I remember one particular Back-To-School night. I am sitting in a junior high classroom trying to listen as Jack's teacher shares how he uses guided notes in class. "Every unit I give them a new packet," he explains. "The kids read the text and then fill in the key ideas. It's basically like a fill in the blank." My attention wanders to the back of the room where the desks are turned on their sides and piled up across the tile in a line. Curiosity gets the best of me so I raise my hand.

"What are all those desks for?" I ask.

"Oh, that's from my honors section," the teacher replies. "They are doing a simulation activity building World War 1 trenches."

So my son, who loves to be social and hates to sit still, is in the general education program. He gets to sit at a desk and fill out a packet while the gifted kids act out trench warfare? That didn't seem fair.

Luckily, not all of Jack's teachers are like this. In grades 3-6, Jack was enrolled in the general education program and every single teacher he had was amazing. They made learning meaningful and fun and he loved Ms. Butler, Mrs. Kight, Mr. D and Ms. Tang! More important than the curriculum, each of these teachers was able to see in Jack a smart kid with a good sense of humor and a kind heart. Each of these teachers believed in him, and in turn, Jack believed in himself.  The thought that a student’s reality can be positively or negatively influenced by the expectation of his teacher is supported by research. The Rosenthal-Jacobson study showed that if teachers expected enhanced performance from children, then the children’s performance rose—it’s sort of the Pygmalion effect in the classroom. “When we expect certain behaviors of others, we are likely to act in ways that make the expected behavior more likely to occur,” (Rosenthal and Babad, 1985).

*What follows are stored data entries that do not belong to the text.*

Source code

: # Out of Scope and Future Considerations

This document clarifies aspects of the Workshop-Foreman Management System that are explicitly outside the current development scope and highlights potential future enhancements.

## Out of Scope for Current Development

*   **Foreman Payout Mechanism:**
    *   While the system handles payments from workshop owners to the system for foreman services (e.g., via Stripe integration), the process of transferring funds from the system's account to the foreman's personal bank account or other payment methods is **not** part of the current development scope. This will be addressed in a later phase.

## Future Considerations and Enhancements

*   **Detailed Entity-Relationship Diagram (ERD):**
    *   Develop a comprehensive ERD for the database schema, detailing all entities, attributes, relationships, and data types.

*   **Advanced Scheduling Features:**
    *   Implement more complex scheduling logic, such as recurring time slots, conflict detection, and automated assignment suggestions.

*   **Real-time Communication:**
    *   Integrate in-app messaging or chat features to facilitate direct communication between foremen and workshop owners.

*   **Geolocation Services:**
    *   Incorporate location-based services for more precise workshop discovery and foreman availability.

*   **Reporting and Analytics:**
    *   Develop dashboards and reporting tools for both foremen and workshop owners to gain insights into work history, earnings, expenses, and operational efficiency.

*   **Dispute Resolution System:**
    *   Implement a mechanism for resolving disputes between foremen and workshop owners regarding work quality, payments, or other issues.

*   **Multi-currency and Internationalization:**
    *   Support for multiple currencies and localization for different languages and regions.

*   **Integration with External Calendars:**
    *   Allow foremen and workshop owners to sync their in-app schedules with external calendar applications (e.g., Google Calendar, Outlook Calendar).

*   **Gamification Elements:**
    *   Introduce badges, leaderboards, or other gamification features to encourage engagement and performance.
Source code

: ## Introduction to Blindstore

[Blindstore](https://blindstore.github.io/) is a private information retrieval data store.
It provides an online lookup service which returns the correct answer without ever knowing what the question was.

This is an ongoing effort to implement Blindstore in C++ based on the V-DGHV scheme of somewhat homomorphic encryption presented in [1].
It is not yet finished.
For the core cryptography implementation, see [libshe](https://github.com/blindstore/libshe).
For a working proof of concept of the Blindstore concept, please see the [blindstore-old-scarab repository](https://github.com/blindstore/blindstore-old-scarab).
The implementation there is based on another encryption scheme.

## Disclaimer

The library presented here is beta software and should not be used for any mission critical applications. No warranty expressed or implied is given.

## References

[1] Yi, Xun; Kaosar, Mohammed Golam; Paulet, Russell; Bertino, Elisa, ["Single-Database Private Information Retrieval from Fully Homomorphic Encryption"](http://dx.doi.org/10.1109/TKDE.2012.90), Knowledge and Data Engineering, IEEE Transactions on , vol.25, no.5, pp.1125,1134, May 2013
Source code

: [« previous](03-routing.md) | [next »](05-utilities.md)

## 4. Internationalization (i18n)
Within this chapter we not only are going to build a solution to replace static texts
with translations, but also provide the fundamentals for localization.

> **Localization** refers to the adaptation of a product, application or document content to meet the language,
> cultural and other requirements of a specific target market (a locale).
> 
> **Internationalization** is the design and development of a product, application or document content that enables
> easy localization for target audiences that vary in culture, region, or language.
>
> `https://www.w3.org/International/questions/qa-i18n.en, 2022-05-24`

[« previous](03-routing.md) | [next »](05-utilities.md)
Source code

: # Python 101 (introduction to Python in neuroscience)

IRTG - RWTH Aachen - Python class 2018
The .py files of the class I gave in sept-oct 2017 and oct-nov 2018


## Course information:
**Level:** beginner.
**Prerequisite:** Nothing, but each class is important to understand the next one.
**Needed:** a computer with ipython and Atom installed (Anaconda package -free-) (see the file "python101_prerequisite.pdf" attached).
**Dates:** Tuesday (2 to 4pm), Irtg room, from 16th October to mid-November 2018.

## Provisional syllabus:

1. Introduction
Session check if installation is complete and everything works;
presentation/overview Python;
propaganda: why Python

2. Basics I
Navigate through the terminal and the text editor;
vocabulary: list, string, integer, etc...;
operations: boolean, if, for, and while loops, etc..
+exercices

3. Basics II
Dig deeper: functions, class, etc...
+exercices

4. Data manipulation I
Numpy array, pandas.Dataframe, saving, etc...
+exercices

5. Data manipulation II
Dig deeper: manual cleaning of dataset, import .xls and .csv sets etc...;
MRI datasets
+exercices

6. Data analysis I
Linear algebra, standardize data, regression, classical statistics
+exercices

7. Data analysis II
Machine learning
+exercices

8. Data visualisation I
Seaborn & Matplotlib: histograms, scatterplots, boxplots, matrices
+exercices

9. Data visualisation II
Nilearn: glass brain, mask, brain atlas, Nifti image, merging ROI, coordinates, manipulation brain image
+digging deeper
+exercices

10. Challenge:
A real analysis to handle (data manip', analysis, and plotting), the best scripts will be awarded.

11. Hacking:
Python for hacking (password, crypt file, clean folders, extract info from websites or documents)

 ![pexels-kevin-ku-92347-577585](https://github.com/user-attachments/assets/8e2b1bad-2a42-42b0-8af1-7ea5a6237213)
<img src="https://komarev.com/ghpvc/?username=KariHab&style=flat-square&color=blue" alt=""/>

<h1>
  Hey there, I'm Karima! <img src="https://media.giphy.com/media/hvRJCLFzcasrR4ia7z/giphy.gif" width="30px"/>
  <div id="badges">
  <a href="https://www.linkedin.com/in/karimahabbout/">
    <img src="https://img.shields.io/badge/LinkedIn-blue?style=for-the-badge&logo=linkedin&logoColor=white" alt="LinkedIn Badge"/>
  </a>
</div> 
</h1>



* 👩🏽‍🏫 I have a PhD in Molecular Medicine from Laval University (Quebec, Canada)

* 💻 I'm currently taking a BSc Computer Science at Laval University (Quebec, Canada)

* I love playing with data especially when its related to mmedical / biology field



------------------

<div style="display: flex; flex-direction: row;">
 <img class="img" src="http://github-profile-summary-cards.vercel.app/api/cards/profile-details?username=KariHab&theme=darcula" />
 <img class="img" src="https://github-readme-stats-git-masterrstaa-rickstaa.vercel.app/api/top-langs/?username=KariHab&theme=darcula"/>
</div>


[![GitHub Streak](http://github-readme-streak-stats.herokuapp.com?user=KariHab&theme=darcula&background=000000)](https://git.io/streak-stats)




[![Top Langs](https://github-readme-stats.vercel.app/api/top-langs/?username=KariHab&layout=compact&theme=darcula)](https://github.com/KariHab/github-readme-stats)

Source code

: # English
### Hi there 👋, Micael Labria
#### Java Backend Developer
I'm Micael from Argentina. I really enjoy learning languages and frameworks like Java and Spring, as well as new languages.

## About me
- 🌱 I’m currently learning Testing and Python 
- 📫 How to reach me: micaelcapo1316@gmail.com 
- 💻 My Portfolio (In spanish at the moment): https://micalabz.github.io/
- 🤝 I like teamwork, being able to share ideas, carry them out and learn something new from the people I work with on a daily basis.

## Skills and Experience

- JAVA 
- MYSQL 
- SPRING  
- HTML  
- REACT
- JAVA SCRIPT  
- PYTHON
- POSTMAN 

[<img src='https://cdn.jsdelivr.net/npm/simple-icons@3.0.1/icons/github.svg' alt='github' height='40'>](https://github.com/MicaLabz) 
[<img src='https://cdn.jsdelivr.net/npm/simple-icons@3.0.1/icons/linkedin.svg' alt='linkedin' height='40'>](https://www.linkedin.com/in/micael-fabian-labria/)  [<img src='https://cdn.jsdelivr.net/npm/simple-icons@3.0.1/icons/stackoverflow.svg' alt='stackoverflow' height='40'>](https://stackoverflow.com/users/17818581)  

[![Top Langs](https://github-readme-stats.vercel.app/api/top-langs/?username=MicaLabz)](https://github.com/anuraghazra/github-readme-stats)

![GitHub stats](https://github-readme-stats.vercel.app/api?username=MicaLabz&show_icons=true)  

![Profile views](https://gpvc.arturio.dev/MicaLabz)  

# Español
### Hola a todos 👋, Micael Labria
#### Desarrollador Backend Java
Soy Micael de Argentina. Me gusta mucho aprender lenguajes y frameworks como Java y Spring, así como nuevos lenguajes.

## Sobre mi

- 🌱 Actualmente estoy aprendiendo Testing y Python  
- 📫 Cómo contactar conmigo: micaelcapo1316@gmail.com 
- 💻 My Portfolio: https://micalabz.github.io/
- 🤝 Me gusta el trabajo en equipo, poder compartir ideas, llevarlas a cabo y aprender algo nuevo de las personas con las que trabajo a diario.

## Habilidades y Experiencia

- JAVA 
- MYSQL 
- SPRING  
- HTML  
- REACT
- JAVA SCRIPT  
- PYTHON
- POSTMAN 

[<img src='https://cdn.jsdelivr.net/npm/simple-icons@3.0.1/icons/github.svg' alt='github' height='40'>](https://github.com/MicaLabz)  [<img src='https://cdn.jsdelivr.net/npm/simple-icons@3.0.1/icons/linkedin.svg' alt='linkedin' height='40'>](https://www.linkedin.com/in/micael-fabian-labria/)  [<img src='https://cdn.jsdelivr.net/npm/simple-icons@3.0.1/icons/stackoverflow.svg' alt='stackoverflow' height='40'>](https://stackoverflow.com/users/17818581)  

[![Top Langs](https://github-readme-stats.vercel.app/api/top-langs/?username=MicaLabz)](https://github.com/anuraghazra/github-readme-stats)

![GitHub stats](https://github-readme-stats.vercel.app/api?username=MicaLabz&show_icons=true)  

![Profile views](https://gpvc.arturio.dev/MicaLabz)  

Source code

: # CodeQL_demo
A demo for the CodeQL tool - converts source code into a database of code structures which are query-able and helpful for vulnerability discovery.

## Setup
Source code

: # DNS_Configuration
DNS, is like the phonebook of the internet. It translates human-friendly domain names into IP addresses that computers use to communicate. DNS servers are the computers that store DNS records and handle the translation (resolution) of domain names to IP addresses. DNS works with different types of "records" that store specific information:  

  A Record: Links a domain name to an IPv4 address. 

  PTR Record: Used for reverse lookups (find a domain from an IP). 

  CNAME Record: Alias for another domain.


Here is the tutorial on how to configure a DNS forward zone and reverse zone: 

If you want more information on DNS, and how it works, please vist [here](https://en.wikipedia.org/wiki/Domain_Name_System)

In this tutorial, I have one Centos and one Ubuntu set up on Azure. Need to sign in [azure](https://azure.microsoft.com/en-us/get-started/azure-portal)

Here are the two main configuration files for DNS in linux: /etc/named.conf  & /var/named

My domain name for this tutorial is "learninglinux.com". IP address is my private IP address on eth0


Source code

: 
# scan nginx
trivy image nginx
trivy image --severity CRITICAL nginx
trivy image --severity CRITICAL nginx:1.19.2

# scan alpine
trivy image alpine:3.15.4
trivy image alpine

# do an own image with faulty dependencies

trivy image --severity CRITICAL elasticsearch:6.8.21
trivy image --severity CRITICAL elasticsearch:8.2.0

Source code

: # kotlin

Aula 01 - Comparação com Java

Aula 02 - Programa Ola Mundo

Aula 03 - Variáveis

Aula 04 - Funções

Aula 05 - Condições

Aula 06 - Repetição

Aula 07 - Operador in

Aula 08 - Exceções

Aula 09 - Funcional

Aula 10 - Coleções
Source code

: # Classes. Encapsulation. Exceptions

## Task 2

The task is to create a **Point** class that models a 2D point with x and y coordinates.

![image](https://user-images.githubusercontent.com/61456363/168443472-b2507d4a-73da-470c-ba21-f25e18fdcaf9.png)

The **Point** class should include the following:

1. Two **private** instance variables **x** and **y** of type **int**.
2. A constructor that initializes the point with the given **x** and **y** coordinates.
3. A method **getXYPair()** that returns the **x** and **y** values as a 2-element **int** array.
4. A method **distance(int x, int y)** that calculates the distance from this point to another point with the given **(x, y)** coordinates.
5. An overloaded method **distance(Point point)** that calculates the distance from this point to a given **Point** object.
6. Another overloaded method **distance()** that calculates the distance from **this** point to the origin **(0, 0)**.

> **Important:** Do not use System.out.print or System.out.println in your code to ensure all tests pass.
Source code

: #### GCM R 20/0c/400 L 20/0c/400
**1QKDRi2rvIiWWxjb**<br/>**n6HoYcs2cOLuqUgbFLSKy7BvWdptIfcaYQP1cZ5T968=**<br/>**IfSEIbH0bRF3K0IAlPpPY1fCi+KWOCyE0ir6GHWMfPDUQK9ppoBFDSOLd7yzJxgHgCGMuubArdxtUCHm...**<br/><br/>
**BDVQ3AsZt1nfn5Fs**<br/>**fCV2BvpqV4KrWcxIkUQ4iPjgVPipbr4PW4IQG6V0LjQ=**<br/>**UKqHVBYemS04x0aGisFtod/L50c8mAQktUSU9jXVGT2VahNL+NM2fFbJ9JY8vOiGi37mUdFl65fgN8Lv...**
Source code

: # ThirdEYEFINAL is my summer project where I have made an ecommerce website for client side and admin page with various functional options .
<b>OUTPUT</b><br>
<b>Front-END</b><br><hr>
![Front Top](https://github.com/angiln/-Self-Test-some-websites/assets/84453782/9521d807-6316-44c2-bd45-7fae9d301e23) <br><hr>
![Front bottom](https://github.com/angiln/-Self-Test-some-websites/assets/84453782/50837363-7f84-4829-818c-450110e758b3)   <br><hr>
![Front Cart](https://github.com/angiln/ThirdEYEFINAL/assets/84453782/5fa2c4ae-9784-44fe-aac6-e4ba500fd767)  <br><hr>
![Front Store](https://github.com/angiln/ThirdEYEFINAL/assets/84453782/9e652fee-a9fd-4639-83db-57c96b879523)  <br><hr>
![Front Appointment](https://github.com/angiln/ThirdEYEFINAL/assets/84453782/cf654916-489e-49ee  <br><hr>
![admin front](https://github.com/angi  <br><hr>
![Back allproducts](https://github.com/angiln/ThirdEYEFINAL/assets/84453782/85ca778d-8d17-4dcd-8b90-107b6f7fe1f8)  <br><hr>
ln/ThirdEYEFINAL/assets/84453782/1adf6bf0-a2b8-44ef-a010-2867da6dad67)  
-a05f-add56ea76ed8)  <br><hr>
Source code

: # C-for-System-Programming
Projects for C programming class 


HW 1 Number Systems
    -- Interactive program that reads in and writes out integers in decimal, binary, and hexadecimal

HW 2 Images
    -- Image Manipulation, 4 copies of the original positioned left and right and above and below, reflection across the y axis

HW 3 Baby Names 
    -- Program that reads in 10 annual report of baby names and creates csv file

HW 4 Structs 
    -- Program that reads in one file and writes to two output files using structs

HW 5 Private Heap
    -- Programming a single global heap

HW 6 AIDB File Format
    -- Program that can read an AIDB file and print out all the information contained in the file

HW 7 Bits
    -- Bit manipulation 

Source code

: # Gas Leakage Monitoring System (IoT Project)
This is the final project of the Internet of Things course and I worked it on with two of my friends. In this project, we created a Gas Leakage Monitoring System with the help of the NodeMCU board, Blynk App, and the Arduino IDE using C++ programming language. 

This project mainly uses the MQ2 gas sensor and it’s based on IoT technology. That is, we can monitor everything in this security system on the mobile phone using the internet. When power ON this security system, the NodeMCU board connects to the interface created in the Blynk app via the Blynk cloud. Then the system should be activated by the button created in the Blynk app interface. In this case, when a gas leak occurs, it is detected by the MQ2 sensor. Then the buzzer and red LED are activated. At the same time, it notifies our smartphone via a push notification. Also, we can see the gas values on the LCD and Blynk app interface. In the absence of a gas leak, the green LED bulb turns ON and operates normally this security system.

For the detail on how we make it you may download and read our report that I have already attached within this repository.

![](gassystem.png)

Unfortunately, for some, the general education program has a stigma attached to it and the expected behaviors are not ideal. As an example, another memory I have is high school information night. An English and History teacher are talking about a combined class they teach. I was enthralled as they spoke about how they work together to integrate the time period they are studying with the literature they are reading. What a great idea! "We offer this class for our Honors sections," one teacher told us.

"This sounds fascinating," I told the teacher. "Would you ever consider offering this class in the general education program?"

"No, those kids are too disruptive," she responded. (Those kids? Why does she think I am asking? Does it even occur to her that I have one of those kids?)

In some classrooms, a real disparity exists in the quality of education for “honors” and "gen ed" students. Maybe that's why I think I belong in a general education classroom. I want the chance to offer the students a quality education and for my students to know that I expect that they will succeed.  Maybe that's why I'm willing to leave my comfort zone of a great team and known curriculum to make this switch. It might sound crazy, but I feel a strong pull in my heart that this is where I'm supposed to be.

 So, in September, 5GE, here I come. We'll be learning a new curriculum together. We'll have adventures at Camp Highroad together. We'll take risks and make mistakes and learn and grow as a community together. We're going to have an amazing year and I believe in you!


  1. Awesome, Allison! So dead right. Those 5th graders will be lucky to have you!- Kim

  2. So proud of you, Allison! It's going to be a great year!

  3. Bravo sister-in-law. Wow.

  4. Love your passion for bringing creative teaching ideas and practices to ALL children, not just those labeled as gifted.